Yesterday I blogged about Mike and Rose’s marriage.
Today it was in the paper. Here’s what The Herald had to say about this incredible day.
After 22 years ‘for poorer,’ friends help homeless couple wed
After dating for 22 years, Michael Gonteski and Rose Marie Grant had pretty much given up their hopes for a wedding. Bad breaks and financial trouble put that too far out of reach.
But last fall, the promise of a job brought them 600 miles from New Jersey to Rock Hill where a community would come together and change all of that.
Rose was 17 when she met Michael, then 20, at a roller skating rink.
“I’ve been in love with her since the first month,” he said. “I wouldn’t leave her side. I rode my bicycle six hours from Riverside (N.J.) to her house in Chatsworth.”
Money was tight. Michael worked in construction, roofing and fixing cars, work that was often temporary. Amid the recession, jobs dried up.
Michael took up an offer from an acquaintance to work as a mechanic in Rock Hill. The couple arrived in September to find that the job and housing arrangements fell through. They were among the more than 500 people in York County considered homeless.
They spent the winter in separate, temporary “warming shelters” intended to keep people off the streets on freezing nights. When those closed for the year, the couple moved to longer-term shelters. Michael went to The Haven Men’s Shelter off Archive Street, while Rose found a place at Pilgrims’ Inn women’s shelter off Main Street two miles away.
“As soon as he opened his eyes in the morning he would walk here to be with her,” Pilgrims’ Inn Director Susan Dean said. “He’s so devoted to her.”
“So far, it’s virtually impossible (here) for a couple without children to be housed together.
“From the get, Michael was in here asking us ‘Can I help you out? Can I carry that for you? Can I clean anything?'”

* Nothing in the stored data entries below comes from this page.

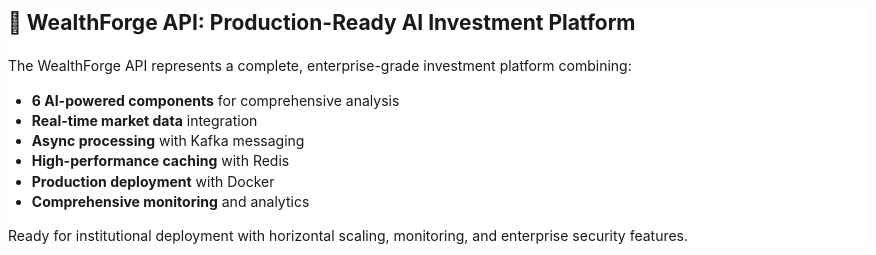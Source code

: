 
## 🌟 WealthForge API: Production-Ready AI Investment Platform

The WealthForge API represents a complete, enterprise-grade investment platform combining:
- **6 AI-powered components** for comprehensive analysis
- **Real-time market data** integration
- **Async processing** with Kafka messaging
- **High-performance caching** with Redis
- **Production deployment** with Docker
- **Comprehensive monitoring** and analytics

Ready for institutional deployment with horizontal scaling, monitoring, and enterprise security features.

Dean’s staff helped the couple craft a plan for the future and got them into one of the shelter’s transitional apartments, where people can stay for up to two years while they work toward independence.
Touched by Michael’s and Rose’s commitment to each other, the staff began making calls to friends and local businesses.
Donations poured in: a suit for the groom, a wedding dress, rings for each, a cake, food and drinks for the reception, wedding gifts, an engagement ring.
The congregation at Church180, where Michael and Rose had started attending, volunteered to host. Meantime, the couple got good news.
On a day when Michael joined church members replacing the roof at Pilgrims’ Inn, a volunteer who works for a Charlotte construction company noticed Michael’s skills and told his boss. Michael was offered a temporary job that could become permanent.
“I absolutely see Michael and Rose as an example,” Dean said. “We work very hard to help all of our clients stabilize, but not all of them do … I’m quite sure they’re going to achieve independence and stability.”
On Saturday afternoon church members along with staff from Pilgrims’ Inn and United Way gathered in Church180’s auditorium. Pastor Paul Peterson’s 3-year-old daughter was the flower girl. Church member Taft Floyd’s son held the rings. Virgil Dey, a member of the church’s pastoral team, walked the bride down the aisle.
Michael and Rose locked eyes, said their vows then kissed for the first time as a married couple.
They were driven to the reception at Pilgrims’ Inn in a car adorned with white ribbons and dragging soda cans. On the back windshield someone had written “Just Married.”
“I feel real good,” Michael said after the reception. “They helped us out so much I can’t tell you how much they helped us.”
“It’s still overwhelming,” Rose said. “It won’t sink in for a couple days.”
They left for their honeymoon, a gift from an anonymous donor who booked a night at the Hilton Garden Inn with movie tickets and dinner at Chili’s.